Document images with source code
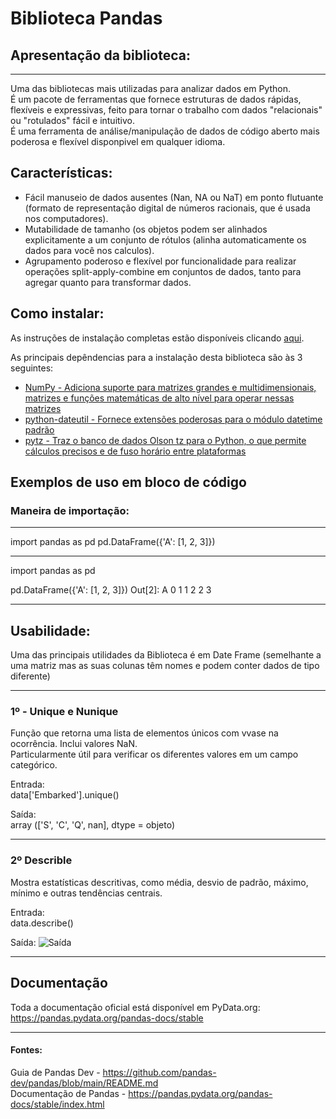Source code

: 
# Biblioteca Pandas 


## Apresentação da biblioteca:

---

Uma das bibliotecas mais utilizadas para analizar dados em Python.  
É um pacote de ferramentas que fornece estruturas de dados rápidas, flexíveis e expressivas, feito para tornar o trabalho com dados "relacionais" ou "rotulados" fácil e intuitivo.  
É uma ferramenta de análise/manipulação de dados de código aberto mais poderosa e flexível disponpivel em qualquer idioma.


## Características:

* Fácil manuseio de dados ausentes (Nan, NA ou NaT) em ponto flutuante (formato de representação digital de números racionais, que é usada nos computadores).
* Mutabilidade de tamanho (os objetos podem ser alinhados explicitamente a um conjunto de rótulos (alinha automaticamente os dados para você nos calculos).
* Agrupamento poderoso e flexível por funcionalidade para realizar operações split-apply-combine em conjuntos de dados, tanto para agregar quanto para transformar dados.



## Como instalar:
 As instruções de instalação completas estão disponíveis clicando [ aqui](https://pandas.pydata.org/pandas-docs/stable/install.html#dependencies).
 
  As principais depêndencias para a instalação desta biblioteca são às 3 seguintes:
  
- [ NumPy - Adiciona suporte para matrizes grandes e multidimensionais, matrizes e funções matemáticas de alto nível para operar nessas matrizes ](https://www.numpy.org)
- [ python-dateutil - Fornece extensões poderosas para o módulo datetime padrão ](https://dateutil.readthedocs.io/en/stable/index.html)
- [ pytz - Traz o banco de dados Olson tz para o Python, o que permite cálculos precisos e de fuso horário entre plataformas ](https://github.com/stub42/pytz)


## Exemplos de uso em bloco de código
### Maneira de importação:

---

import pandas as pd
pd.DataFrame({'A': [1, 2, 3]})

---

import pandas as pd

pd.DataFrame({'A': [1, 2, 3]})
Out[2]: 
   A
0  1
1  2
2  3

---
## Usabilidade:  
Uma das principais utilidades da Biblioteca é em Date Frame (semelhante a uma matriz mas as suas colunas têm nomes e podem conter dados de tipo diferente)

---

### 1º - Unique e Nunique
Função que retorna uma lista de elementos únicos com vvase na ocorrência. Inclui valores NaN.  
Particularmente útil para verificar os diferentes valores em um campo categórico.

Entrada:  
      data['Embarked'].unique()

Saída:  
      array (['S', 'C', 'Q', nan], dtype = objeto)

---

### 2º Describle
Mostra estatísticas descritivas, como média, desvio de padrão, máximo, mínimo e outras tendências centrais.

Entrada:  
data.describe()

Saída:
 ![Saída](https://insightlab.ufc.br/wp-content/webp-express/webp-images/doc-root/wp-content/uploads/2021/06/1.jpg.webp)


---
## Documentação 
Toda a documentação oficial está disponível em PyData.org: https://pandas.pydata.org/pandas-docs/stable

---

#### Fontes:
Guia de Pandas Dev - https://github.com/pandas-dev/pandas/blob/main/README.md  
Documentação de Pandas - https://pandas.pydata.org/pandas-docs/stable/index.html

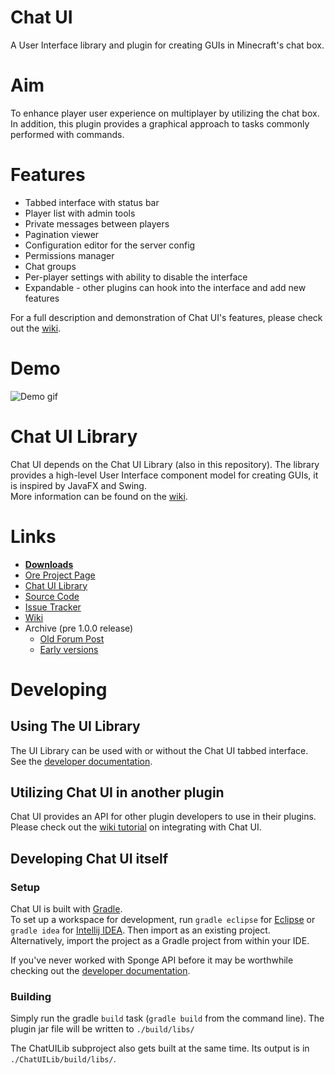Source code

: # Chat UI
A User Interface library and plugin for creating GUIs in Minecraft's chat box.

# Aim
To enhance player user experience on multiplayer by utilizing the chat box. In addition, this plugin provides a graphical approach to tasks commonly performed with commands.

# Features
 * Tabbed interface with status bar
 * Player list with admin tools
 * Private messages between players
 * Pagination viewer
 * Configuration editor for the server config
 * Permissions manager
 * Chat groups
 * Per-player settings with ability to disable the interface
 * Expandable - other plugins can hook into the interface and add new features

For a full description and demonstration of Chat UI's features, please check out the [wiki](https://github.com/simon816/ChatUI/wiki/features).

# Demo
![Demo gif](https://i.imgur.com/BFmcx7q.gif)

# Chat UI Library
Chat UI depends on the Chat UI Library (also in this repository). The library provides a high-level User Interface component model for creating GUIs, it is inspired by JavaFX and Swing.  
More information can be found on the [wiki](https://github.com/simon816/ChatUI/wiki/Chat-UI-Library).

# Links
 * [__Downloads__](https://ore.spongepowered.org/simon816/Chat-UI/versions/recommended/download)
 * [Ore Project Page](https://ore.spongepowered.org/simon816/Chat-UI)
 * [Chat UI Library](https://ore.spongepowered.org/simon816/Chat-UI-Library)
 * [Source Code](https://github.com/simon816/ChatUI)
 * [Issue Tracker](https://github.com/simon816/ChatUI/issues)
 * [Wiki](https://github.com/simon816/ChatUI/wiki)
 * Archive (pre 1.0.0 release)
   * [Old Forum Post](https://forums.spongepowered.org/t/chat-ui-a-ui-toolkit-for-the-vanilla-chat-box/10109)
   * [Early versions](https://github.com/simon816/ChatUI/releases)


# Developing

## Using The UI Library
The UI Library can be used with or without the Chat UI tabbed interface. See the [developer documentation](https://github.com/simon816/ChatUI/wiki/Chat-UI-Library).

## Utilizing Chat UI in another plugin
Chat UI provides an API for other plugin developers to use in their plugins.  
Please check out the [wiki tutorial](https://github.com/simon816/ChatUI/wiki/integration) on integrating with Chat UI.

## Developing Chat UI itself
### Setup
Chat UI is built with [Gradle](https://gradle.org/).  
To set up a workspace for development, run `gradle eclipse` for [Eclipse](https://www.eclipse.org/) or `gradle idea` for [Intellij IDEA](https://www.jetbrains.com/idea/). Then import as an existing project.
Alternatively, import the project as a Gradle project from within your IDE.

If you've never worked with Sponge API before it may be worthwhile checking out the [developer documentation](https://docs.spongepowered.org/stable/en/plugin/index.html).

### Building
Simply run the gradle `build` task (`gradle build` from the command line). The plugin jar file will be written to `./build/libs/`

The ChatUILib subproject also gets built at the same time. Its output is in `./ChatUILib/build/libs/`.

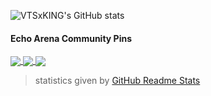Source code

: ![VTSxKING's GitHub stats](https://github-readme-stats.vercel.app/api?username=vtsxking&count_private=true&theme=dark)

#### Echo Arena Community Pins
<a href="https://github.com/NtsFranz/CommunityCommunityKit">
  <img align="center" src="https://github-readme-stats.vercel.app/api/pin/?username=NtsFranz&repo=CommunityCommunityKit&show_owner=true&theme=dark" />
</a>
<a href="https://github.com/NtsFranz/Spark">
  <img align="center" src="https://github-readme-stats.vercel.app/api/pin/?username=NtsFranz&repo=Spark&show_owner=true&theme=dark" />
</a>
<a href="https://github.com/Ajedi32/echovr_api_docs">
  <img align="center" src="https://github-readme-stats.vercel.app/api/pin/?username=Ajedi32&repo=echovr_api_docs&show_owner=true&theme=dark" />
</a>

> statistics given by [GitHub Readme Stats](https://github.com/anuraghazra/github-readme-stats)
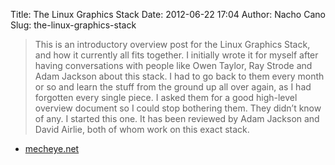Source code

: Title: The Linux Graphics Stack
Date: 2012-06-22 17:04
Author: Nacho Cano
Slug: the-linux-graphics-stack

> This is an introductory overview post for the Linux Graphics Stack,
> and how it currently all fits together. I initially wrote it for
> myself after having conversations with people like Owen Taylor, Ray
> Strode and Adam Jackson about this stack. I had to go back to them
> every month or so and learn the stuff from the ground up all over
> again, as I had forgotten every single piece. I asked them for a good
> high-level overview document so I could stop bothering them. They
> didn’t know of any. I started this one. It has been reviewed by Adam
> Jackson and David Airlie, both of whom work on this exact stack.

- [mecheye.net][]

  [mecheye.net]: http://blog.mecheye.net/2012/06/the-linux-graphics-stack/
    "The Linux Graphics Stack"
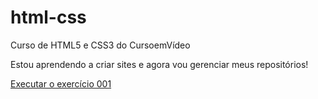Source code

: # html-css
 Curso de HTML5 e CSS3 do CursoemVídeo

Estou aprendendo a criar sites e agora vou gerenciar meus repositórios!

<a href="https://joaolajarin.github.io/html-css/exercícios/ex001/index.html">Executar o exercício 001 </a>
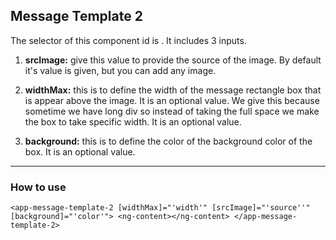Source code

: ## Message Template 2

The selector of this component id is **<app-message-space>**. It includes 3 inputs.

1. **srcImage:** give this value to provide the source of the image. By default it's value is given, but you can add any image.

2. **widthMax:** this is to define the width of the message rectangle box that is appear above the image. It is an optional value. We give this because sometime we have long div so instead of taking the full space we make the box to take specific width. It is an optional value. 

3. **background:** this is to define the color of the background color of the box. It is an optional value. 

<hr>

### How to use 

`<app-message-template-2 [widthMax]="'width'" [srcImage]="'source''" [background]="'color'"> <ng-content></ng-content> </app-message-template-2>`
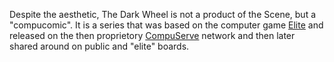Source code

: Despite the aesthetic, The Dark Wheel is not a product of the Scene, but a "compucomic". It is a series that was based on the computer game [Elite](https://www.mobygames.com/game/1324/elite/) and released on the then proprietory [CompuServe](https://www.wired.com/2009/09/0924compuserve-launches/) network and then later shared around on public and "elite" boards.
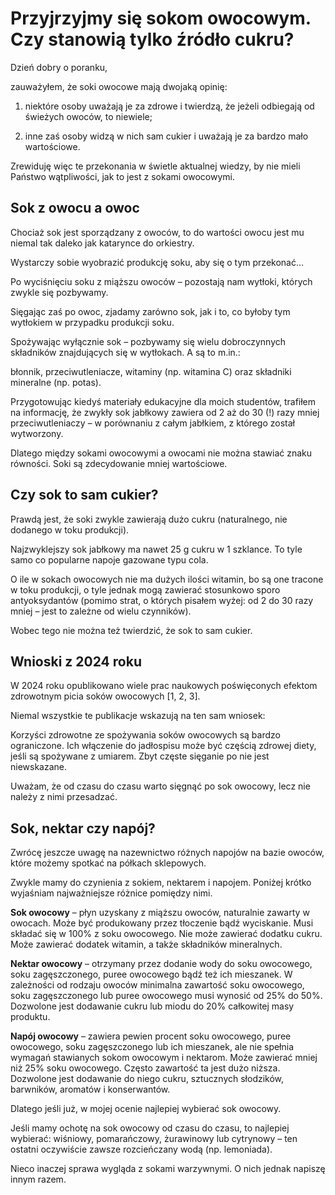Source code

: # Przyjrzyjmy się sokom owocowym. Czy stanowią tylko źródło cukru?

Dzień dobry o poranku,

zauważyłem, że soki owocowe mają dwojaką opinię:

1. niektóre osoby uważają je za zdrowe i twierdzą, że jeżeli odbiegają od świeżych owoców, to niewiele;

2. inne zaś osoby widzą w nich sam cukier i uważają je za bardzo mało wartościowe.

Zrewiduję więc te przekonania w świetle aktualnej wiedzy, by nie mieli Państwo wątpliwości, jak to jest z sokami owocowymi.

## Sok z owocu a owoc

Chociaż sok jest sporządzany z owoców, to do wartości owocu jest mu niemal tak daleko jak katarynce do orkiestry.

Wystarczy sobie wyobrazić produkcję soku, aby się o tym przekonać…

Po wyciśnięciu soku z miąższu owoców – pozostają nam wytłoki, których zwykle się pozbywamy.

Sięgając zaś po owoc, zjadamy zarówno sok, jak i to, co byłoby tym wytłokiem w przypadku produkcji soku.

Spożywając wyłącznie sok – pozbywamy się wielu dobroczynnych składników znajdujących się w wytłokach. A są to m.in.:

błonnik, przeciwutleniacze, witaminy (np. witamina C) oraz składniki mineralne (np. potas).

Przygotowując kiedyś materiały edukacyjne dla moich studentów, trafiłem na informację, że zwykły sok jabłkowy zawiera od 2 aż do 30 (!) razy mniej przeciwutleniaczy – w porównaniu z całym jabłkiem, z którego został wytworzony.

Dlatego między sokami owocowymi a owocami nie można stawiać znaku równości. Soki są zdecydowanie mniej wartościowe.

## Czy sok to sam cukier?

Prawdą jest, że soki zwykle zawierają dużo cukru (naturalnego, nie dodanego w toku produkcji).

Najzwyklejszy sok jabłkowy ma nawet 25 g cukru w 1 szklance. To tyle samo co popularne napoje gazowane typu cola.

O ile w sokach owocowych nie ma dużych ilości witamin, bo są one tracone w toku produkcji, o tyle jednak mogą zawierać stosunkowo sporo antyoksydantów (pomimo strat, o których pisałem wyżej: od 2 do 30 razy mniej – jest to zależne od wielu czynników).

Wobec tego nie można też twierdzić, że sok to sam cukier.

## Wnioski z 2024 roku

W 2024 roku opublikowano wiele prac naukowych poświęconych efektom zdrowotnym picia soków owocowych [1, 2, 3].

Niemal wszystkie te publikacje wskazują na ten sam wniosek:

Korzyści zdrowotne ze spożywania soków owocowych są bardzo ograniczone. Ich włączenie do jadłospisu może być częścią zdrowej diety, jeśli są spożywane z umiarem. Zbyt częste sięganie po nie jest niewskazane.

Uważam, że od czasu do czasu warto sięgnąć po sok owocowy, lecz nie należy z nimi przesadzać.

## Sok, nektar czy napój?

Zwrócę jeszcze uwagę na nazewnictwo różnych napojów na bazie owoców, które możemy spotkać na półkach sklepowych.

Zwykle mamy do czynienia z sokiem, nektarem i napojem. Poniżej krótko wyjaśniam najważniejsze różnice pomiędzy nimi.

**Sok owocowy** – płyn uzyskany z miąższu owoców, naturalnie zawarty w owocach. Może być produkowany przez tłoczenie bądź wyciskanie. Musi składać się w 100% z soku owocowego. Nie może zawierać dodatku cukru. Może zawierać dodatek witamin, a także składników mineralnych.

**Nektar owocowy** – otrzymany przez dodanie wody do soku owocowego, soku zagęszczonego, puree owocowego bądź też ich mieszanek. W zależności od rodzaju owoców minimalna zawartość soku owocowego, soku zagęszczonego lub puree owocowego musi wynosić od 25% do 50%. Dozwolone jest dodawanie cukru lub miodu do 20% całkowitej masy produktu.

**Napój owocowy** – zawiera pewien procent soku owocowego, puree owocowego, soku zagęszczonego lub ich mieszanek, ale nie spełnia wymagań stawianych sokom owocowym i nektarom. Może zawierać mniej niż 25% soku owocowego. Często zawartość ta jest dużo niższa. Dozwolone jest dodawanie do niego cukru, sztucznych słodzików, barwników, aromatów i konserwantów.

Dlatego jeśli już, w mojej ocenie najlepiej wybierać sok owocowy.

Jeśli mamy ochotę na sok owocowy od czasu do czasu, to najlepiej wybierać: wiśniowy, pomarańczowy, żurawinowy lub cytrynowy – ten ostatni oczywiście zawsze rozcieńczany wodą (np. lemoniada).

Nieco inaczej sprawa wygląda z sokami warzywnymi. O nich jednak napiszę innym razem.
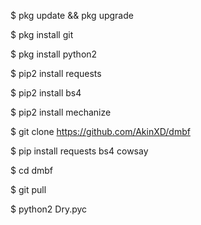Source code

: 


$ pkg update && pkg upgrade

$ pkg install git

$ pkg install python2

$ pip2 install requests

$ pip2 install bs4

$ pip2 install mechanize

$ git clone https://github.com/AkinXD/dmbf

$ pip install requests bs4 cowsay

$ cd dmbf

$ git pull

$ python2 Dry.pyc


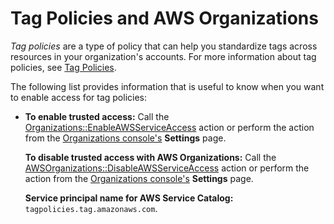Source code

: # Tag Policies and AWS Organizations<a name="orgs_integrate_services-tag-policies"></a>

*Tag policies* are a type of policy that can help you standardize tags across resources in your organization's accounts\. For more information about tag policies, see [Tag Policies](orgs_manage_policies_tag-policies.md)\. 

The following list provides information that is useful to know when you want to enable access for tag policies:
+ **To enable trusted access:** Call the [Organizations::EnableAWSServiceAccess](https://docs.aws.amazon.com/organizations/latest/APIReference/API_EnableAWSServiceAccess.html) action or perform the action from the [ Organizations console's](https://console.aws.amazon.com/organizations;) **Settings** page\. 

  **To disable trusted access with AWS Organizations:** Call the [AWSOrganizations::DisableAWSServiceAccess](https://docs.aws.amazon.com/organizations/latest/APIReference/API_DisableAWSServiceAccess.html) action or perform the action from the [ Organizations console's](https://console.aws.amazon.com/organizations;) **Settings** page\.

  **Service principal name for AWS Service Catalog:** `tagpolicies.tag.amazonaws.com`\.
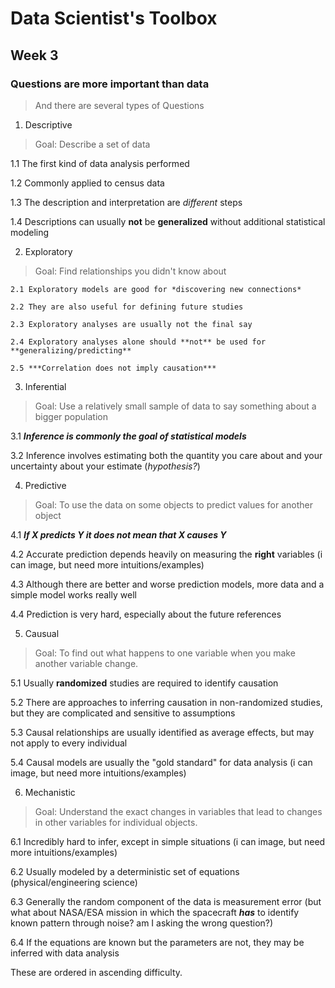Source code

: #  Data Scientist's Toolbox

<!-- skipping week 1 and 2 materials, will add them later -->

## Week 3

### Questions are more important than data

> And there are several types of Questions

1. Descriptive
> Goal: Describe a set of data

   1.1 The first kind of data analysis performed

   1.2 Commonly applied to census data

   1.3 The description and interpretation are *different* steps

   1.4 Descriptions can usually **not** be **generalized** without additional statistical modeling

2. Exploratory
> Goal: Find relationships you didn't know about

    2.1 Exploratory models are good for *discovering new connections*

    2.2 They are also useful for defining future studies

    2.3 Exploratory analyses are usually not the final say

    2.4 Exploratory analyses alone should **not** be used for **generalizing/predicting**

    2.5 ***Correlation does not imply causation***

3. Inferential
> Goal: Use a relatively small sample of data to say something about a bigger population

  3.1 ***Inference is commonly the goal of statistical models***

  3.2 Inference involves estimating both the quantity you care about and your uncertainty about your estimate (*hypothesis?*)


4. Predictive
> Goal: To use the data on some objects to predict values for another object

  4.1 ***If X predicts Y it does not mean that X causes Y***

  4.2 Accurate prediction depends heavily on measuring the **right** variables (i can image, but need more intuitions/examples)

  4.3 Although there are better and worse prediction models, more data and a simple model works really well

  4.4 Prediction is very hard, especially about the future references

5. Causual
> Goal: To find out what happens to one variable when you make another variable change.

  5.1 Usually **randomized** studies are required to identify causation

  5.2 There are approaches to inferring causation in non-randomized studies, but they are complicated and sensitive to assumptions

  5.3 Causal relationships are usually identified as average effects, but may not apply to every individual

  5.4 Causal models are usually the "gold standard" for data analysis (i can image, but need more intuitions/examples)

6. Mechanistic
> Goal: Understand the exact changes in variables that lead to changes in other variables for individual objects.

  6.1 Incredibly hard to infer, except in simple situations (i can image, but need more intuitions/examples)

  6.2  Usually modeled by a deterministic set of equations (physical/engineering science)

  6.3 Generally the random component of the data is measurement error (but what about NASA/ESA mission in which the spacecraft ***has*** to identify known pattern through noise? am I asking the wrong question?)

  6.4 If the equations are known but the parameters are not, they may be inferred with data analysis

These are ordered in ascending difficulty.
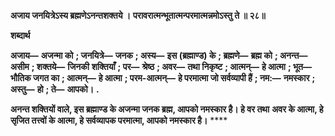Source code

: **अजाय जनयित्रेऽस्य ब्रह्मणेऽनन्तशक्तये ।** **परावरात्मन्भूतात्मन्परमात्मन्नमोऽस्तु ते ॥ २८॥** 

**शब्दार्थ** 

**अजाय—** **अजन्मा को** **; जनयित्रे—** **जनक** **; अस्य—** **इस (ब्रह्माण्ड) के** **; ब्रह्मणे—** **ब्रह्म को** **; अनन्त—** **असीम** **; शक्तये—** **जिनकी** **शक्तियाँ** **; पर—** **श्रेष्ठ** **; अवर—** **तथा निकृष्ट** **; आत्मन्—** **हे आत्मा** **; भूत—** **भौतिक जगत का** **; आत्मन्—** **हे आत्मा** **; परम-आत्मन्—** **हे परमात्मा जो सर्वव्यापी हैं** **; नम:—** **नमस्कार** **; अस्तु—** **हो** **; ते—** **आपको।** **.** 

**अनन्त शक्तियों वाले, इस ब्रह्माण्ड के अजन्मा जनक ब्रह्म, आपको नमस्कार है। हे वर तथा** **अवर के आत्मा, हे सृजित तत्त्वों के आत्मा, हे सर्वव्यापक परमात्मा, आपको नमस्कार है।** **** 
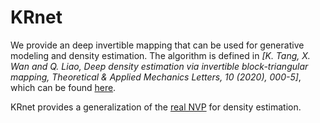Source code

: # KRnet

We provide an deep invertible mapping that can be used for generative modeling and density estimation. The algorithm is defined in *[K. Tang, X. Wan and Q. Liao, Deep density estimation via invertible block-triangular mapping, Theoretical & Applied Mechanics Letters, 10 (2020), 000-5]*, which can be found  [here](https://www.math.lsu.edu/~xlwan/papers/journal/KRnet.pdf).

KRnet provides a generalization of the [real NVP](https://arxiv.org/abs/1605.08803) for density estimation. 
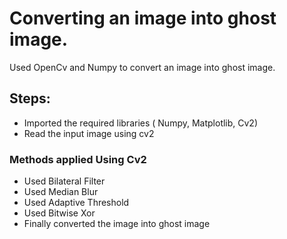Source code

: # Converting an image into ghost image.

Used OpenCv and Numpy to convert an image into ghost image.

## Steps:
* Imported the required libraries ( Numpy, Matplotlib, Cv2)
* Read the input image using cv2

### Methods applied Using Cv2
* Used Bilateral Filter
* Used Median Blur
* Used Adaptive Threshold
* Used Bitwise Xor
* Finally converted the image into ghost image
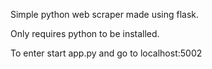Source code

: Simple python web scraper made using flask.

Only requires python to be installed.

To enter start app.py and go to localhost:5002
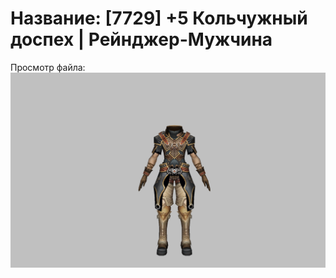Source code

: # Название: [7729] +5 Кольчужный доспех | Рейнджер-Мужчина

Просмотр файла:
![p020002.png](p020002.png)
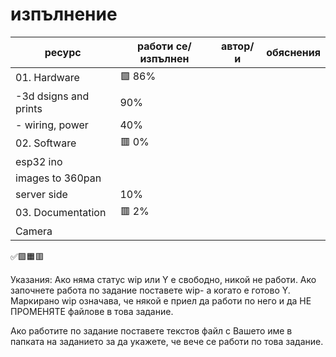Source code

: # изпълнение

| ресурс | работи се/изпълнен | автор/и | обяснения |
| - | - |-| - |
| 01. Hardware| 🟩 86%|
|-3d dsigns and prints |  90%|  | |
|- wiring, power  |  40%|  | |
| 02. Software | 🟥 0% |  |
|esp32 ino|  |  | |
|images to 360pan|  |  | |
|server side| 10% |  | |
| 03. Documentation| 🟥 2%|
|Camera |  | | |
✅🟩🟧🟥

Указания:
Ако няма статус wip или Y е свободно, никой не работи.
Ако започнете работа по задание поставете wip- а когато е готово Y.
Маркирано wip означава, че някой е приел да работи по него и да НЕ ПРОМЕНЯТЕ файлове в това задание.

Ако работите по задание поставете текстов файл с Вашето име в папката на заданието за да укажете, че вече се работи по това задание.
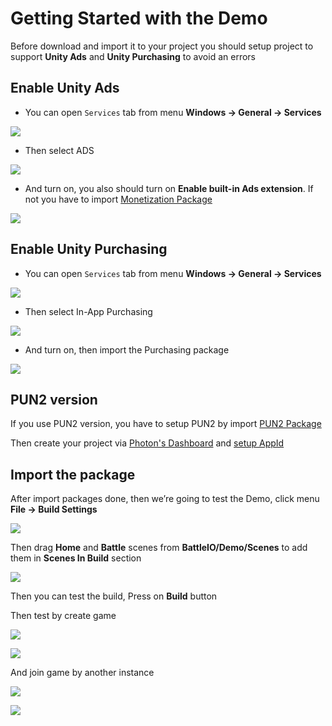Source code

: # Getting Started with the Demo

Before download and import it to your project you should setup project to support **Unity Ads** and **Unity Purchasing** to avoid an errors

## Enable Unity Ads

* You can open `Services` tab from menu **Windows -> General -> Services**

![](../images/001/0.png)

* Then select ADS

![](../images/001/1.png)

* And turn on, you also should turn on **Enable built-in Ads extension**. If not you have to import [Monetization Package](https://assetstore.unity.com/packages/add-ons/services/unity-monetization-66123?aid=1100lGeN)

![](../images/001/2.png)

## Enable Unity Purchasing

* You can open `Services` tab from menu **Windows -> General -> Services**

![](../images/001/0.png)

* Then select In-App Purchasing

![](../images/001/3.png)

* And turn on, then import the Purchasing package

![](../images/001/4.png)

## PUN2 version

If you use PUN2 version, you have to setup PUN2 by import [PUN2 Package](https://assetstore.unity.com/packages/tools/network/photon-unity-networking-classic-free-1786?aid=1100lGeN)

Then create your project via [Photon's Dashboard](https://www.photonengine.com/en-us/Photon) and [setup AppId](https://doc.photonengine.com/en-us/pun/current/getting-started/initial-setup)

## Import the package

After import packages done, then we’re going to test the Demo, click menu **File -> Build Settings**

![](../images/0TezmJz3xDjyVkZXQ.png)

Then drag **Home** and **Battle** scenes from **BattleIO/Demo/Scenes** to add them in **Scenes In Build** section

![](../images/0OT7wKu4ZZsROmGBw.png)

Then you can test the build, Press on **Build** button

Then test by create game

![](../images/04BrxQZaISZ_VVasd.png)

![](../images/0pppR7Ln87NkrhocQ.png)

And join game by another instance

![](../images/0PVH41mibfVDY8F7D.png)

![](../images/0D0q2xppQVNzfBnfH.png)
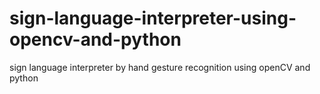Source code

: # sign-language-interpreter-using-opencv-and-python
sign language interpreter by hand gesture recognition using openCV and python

Exercise objective
Given the records above, return the lines starting at the one that holds "Used OpenCv and" and ending at the one that holds "02. Software |", exactly, and nothing besides; leave every picture out.

Result for this task
Used OpenCv and Numpy to convert an image into ghost image.

## Steps:
* Imported the required libraries ( Numpy, Matplotlib, Cv2)
* Read the input image using cv2

### Methods applied Using Cv2
* Used Bilateral Filter
* Used Median Blur
* Used Adaptive Threshold
* Used Bitwise Xor
* Finally converted the image into ghost image
Source code

: Simple python web scraper made using flask.

Only requires python to be installed.

To enter start app.py and go to localhost:5002
Source code

: # Название: [7729] +5 Кольчужный доспех | Рейнджер-Мужчина

Просмотр файла:
![p020002.png](p020002.png)
Source code

: # изпълнение

| ресурс | работи се/изпълнен | автор/и | обяснения |
| - | - |-| - |
| 01. Hardware| 🟩 86%|
|-3d dsigns and prints |  90%|  | |
|- wiring, power  |  40%|  | |
| 02. Software | 🟥 0% |  |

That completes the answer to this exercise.